[Opening Entries supplied section]

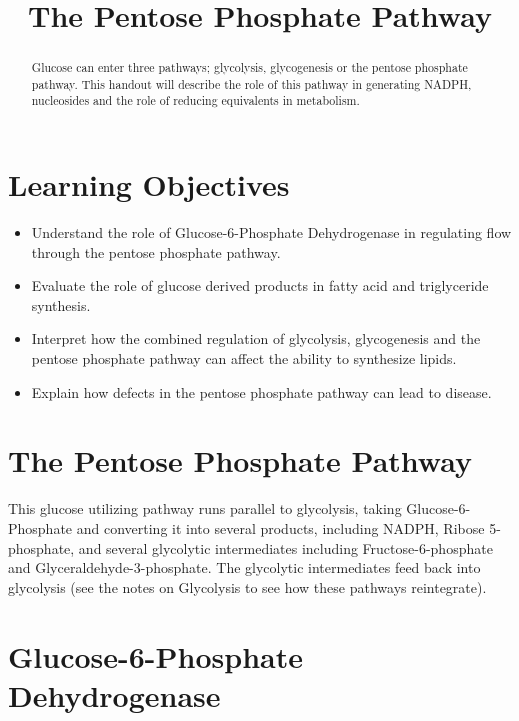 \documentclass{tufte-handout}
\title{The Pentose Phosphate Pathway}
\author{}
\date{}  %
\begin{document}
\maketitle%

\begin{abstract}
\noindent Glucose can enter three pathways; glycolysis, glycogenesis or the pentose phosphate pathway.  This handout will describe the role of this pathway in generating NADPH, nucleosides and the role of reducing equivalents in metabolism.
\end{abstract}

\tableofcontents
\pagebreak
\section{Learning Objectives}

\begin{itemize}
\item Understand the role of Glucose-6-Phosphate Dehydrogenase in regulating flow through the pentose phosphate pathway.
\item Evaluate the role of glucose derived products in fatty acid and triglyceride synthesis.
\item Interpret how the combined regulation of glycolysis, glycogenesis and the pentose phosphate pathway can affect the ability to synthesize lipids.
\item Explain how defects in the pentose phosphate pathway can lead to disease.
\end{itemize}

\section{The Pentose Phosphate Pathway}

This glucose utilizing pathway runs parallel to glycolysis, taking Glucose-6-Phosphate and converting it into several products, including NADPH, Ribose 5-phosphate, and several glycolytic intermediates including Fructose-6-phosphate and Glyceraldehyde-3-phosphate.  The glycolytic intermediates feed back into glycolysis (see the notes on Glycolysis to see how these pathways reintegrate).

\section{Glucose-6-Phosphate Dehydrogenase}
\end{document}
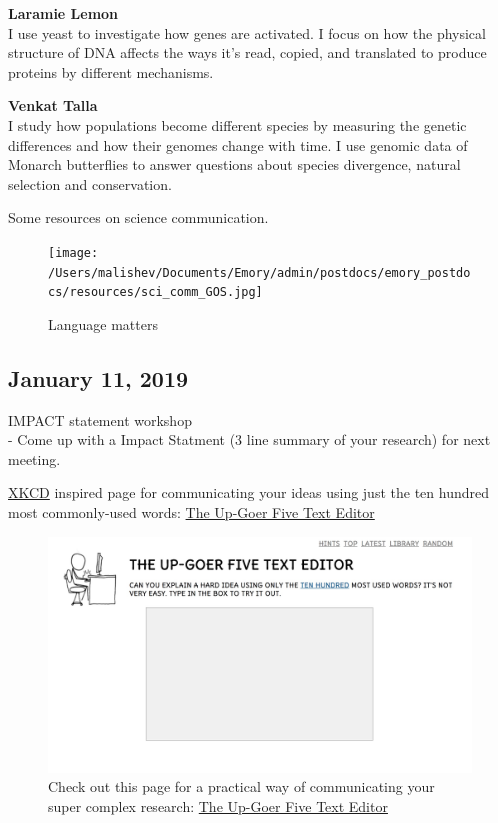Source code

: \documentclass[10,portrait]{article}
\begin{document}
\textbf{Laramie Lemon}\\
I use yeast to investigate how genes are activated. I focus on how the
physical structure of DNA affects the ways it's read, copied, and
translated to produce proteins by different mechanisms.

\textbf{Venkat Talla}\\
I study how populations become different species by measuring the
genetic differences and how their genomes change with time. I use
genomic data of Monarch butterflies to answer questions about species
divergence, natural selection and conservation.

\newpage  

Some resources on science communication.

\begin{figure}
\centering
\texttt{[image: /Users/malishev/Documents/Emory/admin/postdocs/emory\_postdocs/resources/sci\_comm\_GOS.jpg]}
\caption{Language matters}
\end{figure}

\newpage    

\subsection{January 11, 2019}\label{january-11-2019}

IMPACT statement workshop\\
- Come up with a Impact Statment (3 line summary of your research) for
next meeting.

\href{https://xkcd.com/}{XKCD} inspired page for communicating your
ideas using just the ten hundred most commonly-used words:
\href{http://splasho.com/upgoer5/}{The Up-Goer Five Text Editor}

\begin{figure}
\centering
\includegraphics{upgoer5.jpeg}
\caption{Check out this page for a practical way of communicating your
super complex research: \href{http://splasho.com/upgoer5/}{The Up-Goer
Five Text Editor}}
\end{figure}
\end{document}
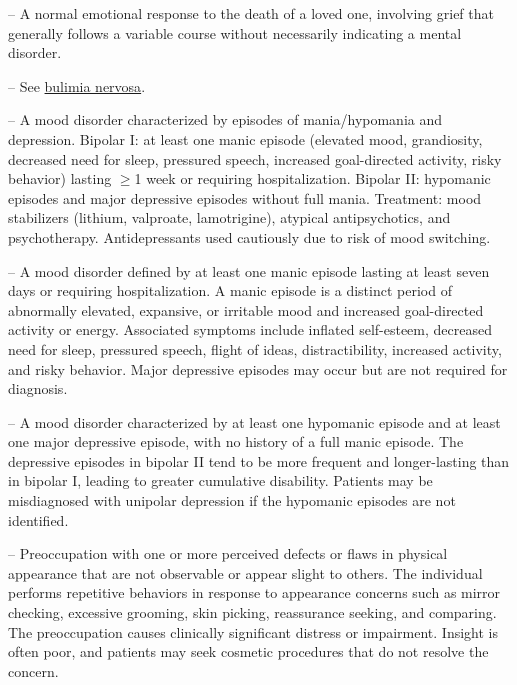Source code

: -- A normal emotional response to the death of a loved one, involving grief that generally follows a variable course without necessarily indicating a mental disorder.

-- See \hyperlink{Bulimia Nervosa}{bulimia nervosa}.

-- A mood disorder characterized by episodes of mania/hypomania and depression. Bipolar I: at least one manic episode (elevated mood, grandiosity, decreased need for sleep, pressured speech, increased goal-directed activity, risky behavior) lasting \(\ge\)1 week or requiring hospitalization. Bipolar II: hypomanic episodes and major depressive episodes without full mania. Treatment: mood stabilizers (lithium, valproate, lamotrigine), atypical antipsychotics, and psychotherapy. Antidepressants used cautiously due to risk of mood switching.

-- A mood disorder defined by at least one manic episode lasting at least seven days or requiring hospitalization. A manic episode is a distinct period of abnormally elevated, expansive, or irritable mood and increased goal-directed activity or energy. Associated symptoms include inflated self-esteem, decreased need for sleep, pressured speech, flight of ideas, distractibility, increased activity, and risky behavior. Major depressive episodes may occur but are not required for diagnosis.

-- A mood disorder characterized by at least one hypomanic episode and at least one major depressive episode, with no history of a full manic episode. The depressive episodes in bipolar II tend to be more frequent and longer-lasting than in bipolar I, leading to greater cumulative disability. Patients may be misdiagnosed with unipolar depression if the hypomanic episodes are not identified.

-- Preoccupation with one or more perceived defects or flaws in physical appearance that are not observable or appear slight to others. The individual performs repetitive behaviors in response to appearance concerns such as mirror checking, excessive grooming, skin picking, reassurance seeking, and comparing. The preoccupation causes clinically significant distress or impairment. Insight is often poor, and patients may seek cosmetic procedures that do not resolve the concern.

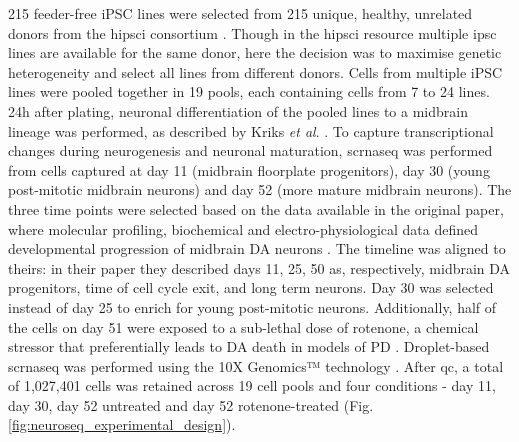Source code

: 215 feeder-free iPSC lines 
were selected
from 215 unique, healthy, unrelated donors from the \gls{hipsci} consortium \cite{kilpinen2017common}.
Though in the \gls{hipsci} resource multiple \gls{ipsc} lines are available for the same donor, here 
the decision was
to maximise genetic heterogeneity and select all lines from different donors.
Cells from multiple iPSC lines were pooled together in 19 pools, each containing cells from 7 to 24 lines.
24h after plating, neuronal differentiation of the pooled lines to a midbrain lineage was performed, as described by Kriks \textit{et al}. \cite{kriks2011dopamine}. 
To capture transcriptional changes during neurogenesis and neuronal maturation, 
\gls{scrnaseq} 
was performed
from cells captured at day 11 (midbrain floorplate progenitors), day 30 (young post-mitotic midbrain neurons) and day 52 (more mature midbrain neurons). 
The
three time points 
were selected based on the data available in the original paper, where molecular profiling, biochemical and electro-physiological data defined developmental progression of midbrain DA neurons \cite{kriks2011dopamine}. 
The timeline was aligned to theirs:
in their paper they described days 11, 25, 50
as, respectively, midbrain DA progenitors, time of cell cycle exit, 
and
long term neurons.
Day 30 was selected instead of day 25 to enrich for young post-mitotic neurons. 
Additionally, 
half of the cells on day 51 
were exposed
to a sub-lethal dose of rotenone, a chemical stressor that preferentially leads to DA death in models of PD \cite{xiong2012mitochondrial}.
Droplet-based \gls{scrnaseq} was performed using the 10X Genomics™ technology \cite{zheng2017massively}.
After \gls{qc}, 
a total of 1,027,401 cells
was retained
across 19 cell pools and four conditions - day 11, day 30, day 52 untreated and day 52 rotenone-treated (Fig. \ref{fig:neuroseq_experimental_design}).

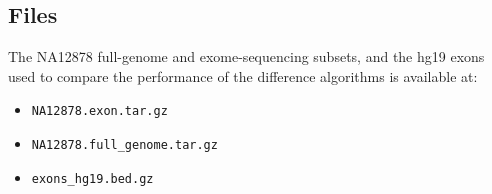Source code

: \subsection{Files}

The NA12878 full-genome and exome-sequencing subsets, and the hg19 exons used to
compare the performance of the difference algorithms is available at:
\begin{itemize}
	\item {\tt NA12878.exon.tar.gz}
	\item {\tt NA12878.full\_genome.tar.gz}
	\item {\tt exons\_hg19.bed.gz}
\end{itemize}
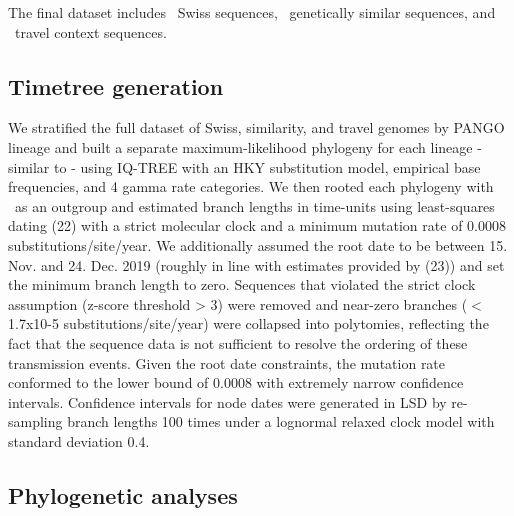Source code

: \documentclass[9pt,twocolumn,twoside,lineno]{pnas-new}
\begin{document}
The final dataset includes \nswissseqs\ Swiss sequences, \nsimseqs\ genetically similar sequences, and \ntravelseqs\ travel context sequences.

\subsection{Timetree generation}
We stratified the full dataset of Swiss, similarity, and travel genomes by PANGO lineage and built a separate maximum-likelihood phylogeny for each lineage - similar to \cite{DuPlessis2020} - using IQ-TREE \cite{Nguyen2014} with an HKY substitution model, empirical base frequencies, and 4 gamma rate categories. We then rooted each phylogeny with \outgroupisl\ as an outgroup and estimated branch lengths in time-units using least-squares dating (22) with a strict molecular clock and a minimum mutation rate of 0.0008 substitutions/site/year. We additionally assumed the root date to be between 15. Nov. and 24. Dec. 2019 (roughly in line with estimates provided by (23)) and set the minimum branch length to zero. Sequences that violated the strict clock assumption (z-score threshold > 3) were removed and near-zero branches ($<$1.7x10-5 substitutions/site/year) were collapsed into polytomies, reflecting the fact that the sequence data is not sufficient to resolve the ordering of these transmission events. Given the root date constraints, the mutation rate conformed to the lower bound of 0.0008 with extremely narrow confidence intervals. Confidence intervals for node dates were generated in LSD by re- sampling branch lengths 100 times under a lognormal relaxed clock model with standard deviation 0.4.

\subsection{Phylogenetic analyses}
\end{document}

[Closing Entries supplied section]

[Assignment]: Find the string "ideas" in the entries above. Copy each line where it occurs.

[Exercise result]:
ideas using just the ten hundred most commonly-used words:
-- A mood disorder defined by at least one manic episode lasting at least seven days or requiring hospitalization. A manic episode is a distinct period of abnormally elevated, expansive, or irritable mood and increased goal-directed activity or energy. Associated symptoms include inflated self-esteem, decreased need for sleep, pressured speech, flight of ideas, distractibility, increased activity, and risky behavior. Major depressive episodes may occur but are not required for diagnosis.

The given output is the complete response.